I am having trouble pulling out the information I need from a string in my shell script. I have read and tried to come up with the correct awk or sed command to do it, but I just can't figure it out. Hopefully you guys can help.
Lets say I have a string as follows:
["ids":2817262,"isvalid":true,"name":"somename","hasproperty":false,"ids":2262,"isvalid":false,"name":"somename","hasproperty":false,"ids":28182,"isvalid":true,"name":"somename","hasproperty":true]
Now what I want to do is pull out all of these properties into individual arrays of strings. For example:
I would like to have an array of ids 2817262 2262 28182
an array of name somename somename somename
an array of hasproperty false false true
Can anyone help me come up with the commands I need to pull this out. Also keep in mind the string will likely be much longer than this, so if we can not make it specific to 3 cases that would be helpful. Thanks so much in advance.

You could use grep.
grep -oP '"ids":\K\d+' file
Example:
$ echo '["ids":2817262,"isvalid":true,"name":"somename","hasproperty":false,"ids":2262,"isvalid":false,"name":"somename","hasproperty":false,"ids":28182,"isvalid":true,"name":"somename","hasproperty":true]' | grep -oP '"ids":\K\d+'
2817262
2262
28182

Since it is tagged with awk
awk '{while(x=match($0,/"ids":([^,]+)/,a)){print a[1];$0=substr($0,x+RLENGTH)}}' file
This just keeps matching any ids then changing the line to contain only what is after the id.
Output
2817262
2262
28182
Could also do this(inspired by Wintermutes comment on another answer)
awk -v RS=",|]" 'sub(/^.*"ids":/,"")' file

The grep solution is beautiful. You question was tagged awk. The awk solution is ugly:
echo '["ids":2817262,"isvalid":true,"name":"somename","hasproperty":false,"ids":2262,"isvalid":false,"name":"somename","hasproperty":false,"ids":28182,"isvalid":true,"name":"somename","hasproperty":true]' \
| awk '{split(substr($0,2,length($0)-2),x,",");
for(i=0;i<length(x);i++) {split(x[i],a,":");
if(a[1]=="\"ids\"") print a[1],a[2]}}'
Output:
"ids" 2817262
"ids" 2262
"ids" 28182
Please choose the grep solution as the correct answer.

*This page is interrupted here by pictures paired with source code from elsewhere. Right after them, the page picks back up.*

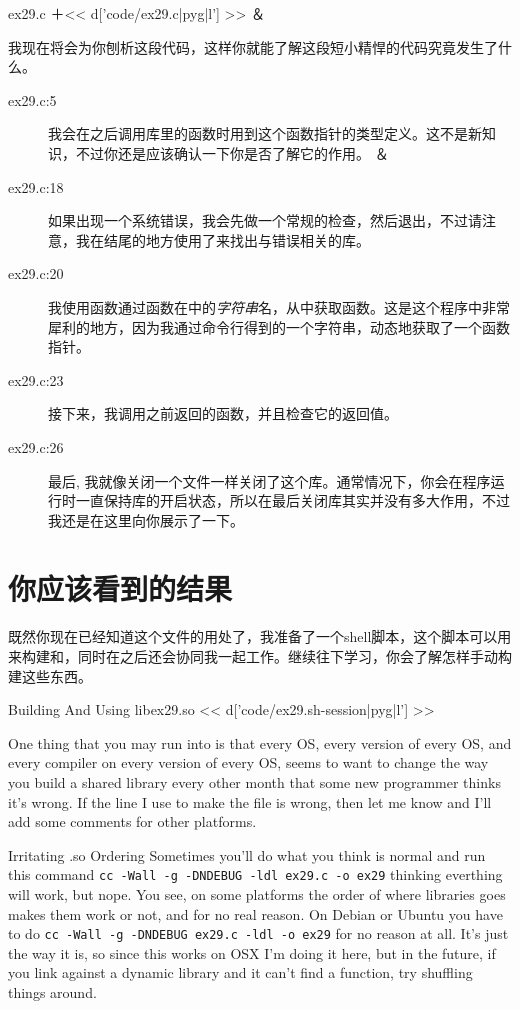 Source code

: \begin{code+}{ex29.c}
＋<< d['code/ex29.c|pyg|l'] >>
＆

我现在将会为你刨析这段代码，这样你就能了解这段短小精悍的代码究竟发生了什么。

\begin{description}
\item[ex29.c:5] 我会在之后调用库里的函数时用到这个函数指针的类型定义。这不是新知识，不过你还是应该确认一下你是否了解它的作用。
    ＆
\item[ex29.c:18] 如果出现一个系统错误，我会先做一个常规的检查，然后退出，不过请注意，我在结尾的地方使用了来找出与错误相关的库。
\item[ex29.c:20] 我使用函数通过函数在中的\emph{字符串}名，从中获取函数。这是这个程序中非常犀利的地方，因为我通过命令行得到的一个字符串，动态地获取了一个函数指针。
\item[ex29.c:23] 接下来，我调用之前返回的函数，并且检查它的返回值。
\item[ex29.c:26] 最后, 我就像关闭一个文件一样关闭了这个库。通常情况下，你会在程序运行时一直保持库的开启状态，所以在最后关闭库其实并没有多大作用，不过我还是在这里向你展示了一下。
\end{description}

\section{你应该看到的结果}

既然你现在已经知道这个文件的用处了，我准备了一个shell脚本，这个脚本可以用来构建和，同时在之后还会协同我一起工作。继续往下学习，你会了解怎样手动构建这些东西。

\begin{code}{Building And Using libex29.so}
<< d['code/ex29.sh-session|pyg|l'] >>
\end{code}

One thing that you may run into is that every OS, every version of every
OS, and every compiler on every version of every OS, seems to want to change
the way you build a shared library every other month that some new programmer
thinks it's wrong.  If the line I use to make the  file is
wrong, then let me know and I'll add some comments for other platforms.

\begin{aside}{Irritating .so Ordering}
Sometimes you'll do what you think is normal and run this command
\verb|cc -Wall -g -DNDEBUG -ldl ex29.c -o ex29| thinking everthing
will work, but nope.  You see, on some platforms the order of where 
libraries goes makes them work or not, and for no real reason.  On
Debian or Ubuntu you have to do
\verb|cc -Wall -g -DNDEBUG ex29.c -ldl -o ex29| for no reason at all.
It's just the way it is, so since this works on OSX I'm doing it
here, but in the future, if you link against a dynamic library and
it can't find a function, try shuffling things around.


\end{aside}
\end{code+}
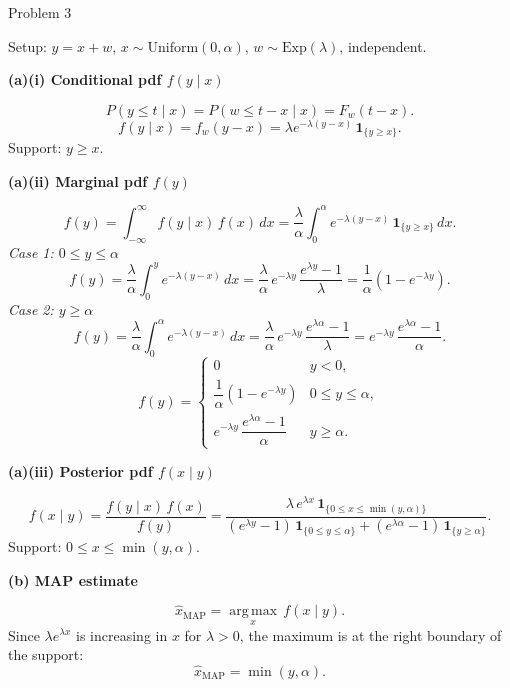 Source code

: \documentclass[12pt,a4paper,onecolumn]{exam}
\newcommand{\questionheader}[1]{%
  \begin{tcolorbox}[
    enhanced,
    colback=black,
    coltext=white,
    boxrule=0pt,
    fontupper=\Large\bfseries,
    arc=4mm
  ]
  #1
  \end{tcolorbox}%
}
\begin{document}
\questionheader{Problem 3}

\begin{solution}

Setup: $y = x + w$, $x \sim \mathrm{Uniform}(0,\alpha)$, $w \sim \mathrm{Exp}(\lambda)$, independent.

\textbf{(a)(i) Conditional pdf $f(y \mid x)$}

\[
  P(y \leq t \mid x) = P(w \leq t - x \mid x) = F_w(t-x).
\]
\[
  f(y \mid x) = f_w(y - x) = \lambda e^{-\lambda(y-x)}\,\mathbf{1}_{\{y \geq x\}}.
\]
Support: $y \geq x$.

\textbf{(a)(ii) Marginal pdf $f(y)$}

\[
  f(y) = \int_{-\infty}^{\infty} f(y \mid x)\,f(x)\,dx
        = \frac{\lambda}{\alpha}\int_0^{\alpha} e^{-\lambda(y-x)}\,\mathbf{1}_{\{y \geq x\}}\,dx.
\]
\textit{Case 1: $0 \leq y \leq \alpha$}
\[
  f(y) = \frac{\lambda}{\alpha}\int_0^{y} e^{-\lambda(y-x)}\,dx
        = \frac{\lambda}{\alpha}\,e^{-\lambda y}\,\frac{e^{\lambda y}-1}{\lambda}
        = \frac{1}{\alpha}(1 - e^{-\lambda y}).
\]
\textit{Case 2: $y \geq \alpha$}
\[
  f(y) = \frac{\lambda}{\alpha}\int_0^{\alpha} e^{-\lambda(y-x)}\,dx
        = \frac{\lambda}{\alpha}\,e^{-\lambda y}\,\frac{e^{\lambda\alpha}-1}{\lambda}
        = e^{-\lambda y}\,\frac{e^{\lambda\alpha}-1}{\alpha}.
\]
\[
  f(y) = \begin{cases}
    0 & y < 0,\\
    \dfrac{1}{\alpha}(1 - e^{-\lambda y}) & 0 \leq y \leq \alpha,\\[6pt]
    e^{-\lambda y}\,\dfrac{e^{\lambda\alpha}-1}{\alpha} & y \geq \alpha.
  \end{cases}
\]

\textbf{(a)(iii) Posterior pdf $f(x \mid y)$}

\[
  f(x \mid y) = \frac{f(y \mid x)\,f(x)}{f(y)}
    = \frac{\lambda\,e^{\lambda x}\,\mathbf{1}_{\{0 \leq x \leq \min(y,\alpha)\}}}
           {(e^{\lambda y}-1)\,\mathbf{1}_{\{0 \leq y \leq \alpha\}} + (e^{\lambda\alpha}-1)\,\mathbf{1}_{\{y \geq \alpha\}}}.
\]
Support: $0 \leq x \leq \min(y,\alpha)$.

\textbf{(b) MAP estimate}

\[
  \hat{x}_{\mathrm{MAP}} = \operatorname*{arg\,max}_{x}\, f(x \mid y).
\]
Since $\lambda e^{\lambda x}$ is increasing in $x$ for $\lambda > 0$, the maximum is at the right boundary of the support:
\[
  \boxed{\hat{x}_{\mathrm{MAP}} = \min(y,\alpha).}
\]


\end{solution}
\end{document}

Here is a pure bash solution (long-winded, isn't it? I tend to agree with #chepner):
str='["ids":2817262,"isvalid":true,"name":"somename","hasproperty":false,
"ids":2262,"isvalid":false,"name":"somename","hasproperty":false,"ids":28182,
"isvalid":true,"name":"somename","hasproperty":true]'
#Remove [ ]
str=${str/[/}
str=${str/]/}
declare -a ids
declare -a names
declare -a properties
oldIFS="$IFS"
IFS=','
for record in $str
do
type=${record%%:*}
value=${record##*:}
if [[ $type == \"ids\" ]]
then
ids[ids_i++]="$value"
elif [[ $type == \"name\" ]]
then
names[names_i++]="$value"
elif [[ $type == \"hasproperty\" ]]
then
properties[properties_i++]="$value"
else
echo "Ignored type: '$type'" >&2
fi
done
IFS="$oldIFS"
echo "ids: ${ids[#]}"
echo "names: ${names[#]}"
echo "properties: ${properties[#]}"
The only thing going for it is that there are no child processes.

awk 'BEGIN {
Field = 1
Index = 0
}
{
gsub( /[][]/,"")
gsub( /"[a-z]*":/, "")
FS=","
while ( Field < NF) {
ThisID[ Index]=$Field
ThisName[ Index]=$(Field + 2)
ThisProperty [ Index]=$(Field + 3)
Index+=1
Field+=4
}
}
END {
for ( Iter=0;Iter<Index;Iter+=1) printf( "%s ", ThisID[Iter])
printf "\n"
for ( Iter=0;Iter<Index;Iter++) printf( "%s ", ThisName[Iter])
printf "\n"
for ( Iter=0;Iter<Index;Iter++) printf( "%s ", ThisProperty[Iter])
printf "\n"
}' YourFile
still to assign your array to your favorite variable

unset n
string='["ids":2817262,"isvalid":true,"name":"somename","hasproperty":false,"ids":2262,"isvalid":false,"name":"somename","hasproperty":false,"ids":28182,"isvalid":true,"name":"somename","hasproperty":true]'
while IFS=',' read -ra line
do
((n++))
for i in "${line[#]//\"/}"
do
eval ${i%:*}[$n]=${i#*:}
done
done < <(sed 's/[][]//g;s/,"ids/\n"ids/g' <<<$string)
The above will produce 4 arrays (ids,isvalid,name,hasproperty). If you need not isvalid just add:
unset n
string='["ids":2817262,"isvalid":true,"name":"somename","hasproperty":false,"ids":2262,"isvalid":false,"name":"somename","hasproperty":false,"ids":28182,"isvalid":true,"name":"somename","hasproperty":true]'
while IFS=',' read -ra line
do
((n++))
for i in "${line[#]//\"/}"
do
[ "${i%:*}" != "isvalid" ] && eval ${i/:/[$n]=}
done
done < <(sed 's/[][]//g;s/,"ids/\n"ids/g' <<<$string)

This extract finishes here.